Task instructions: Please transcribe the data below in full, word for word, without the images.

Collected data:
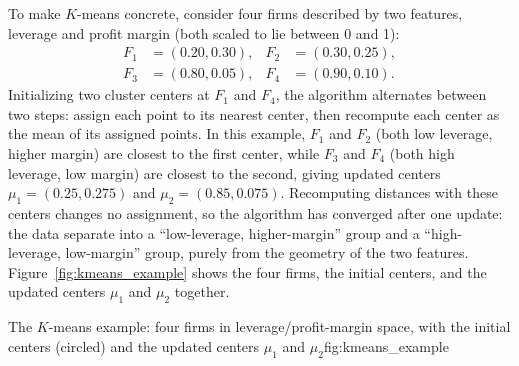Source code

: \documentclass[../ai_in_finance]{subfiles}
\begin{document}
To make $K$-means concrete, consider four firms described by two features, leverage and profit margin (both scaled to lie between 0 and 1):
\begin{align*}
F_1 &= (0.20, 0.30), & F_2 &= (0.30, 0.25), \\
F_3 &= (0.80, 0.05), & F_4 &= (0.90, 0.10).
\end{align*}
Initializing two cluster centers at $F_1$ and $F_4$, the algorithm alternates between two steps: assign each point to its nearest center, then recompute each center as the mean of its assigned points. In this example, $F_1$ and $F_2$ (both low leverage, higher margin) are closest to the first center, while $F_3$ and $F_4$ (both high leverage, low margin) are closest to the second, giving updated centers $\mu_1 = (0.25, 0.275)$ and $\mu_2 = (0.85, 0.075)$. Recomputing distances with these centers changes no assignment, so the algorithm has converged after one update: the data separate into a ``low-leverage, higher-margin'' group and a ``high-leverage, low-margin'' group, purely from the geometry of the two features. Figure~\ref{fig:kmeans_example} shows the four firms, the initial centers, and the updated centers $\mu_1$ and $\mu_2$ together.

\begin{bookfigure}[htbp]{The $K$-means example: four firms in leverage/profit-margin space, with the initial centers (circled) and the updated centers $\mu_1$ and $\mu_2$}{fig:kmeans_example}
\end{bookfigure}
\end{document}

Response to the task:
Source code

: \documentclass[../ai_in_finance]{subfiles}
\begin{document}
To make $K$-means concrete, consider four firms described by two features, leverage and profit margin (both scaled to lie between 0 and 1):
\begin{align*}
F_1 &= (0.20, 0.30), & F_2 &= (0.30, 0.25), \\
F_3 &= (0.80, 0.05), & F_4 &= (0.90, 0.10).
\end{align*}
Initializing two cluster centers at $F_1$ and $F_4$, the algorithm alternates between two steps: assign each point to its nearest center, then recompute each center as the mean of its assigned points. In this example, $F_1$ and $F_2$ (both low leverage, higher margin) are closest to the first center, while $F_3$ and $F_4$ (both high leverage, low margin) are closest to the second, giving updated centers $\mu_1 = (0.25, 0.275)$ and $\mu_2 = (0.85, 0.075)$. Recomputing distances with these centers changes no assignment, so the algorithm has converged after one update: the data separate into a ``low-leverage, higher-margin'' group and a ``high-leverage, low-margin'' group, purely from the geometry of the two features. Figure~\ref{fig:kmeans_example} shows the four firms, the initial centers, and the updated centers $\mu_1$ and $\mu_2$ together.

\begin{bookfigure}[htbp]{The $K$-means example: four firms in leverage/profit-margin space, with the initial centers (circled) and the updated centers $\mu_1$ and $\mu_2$}{fig:kmeans_example}
\end{bookfigure}
\end{document}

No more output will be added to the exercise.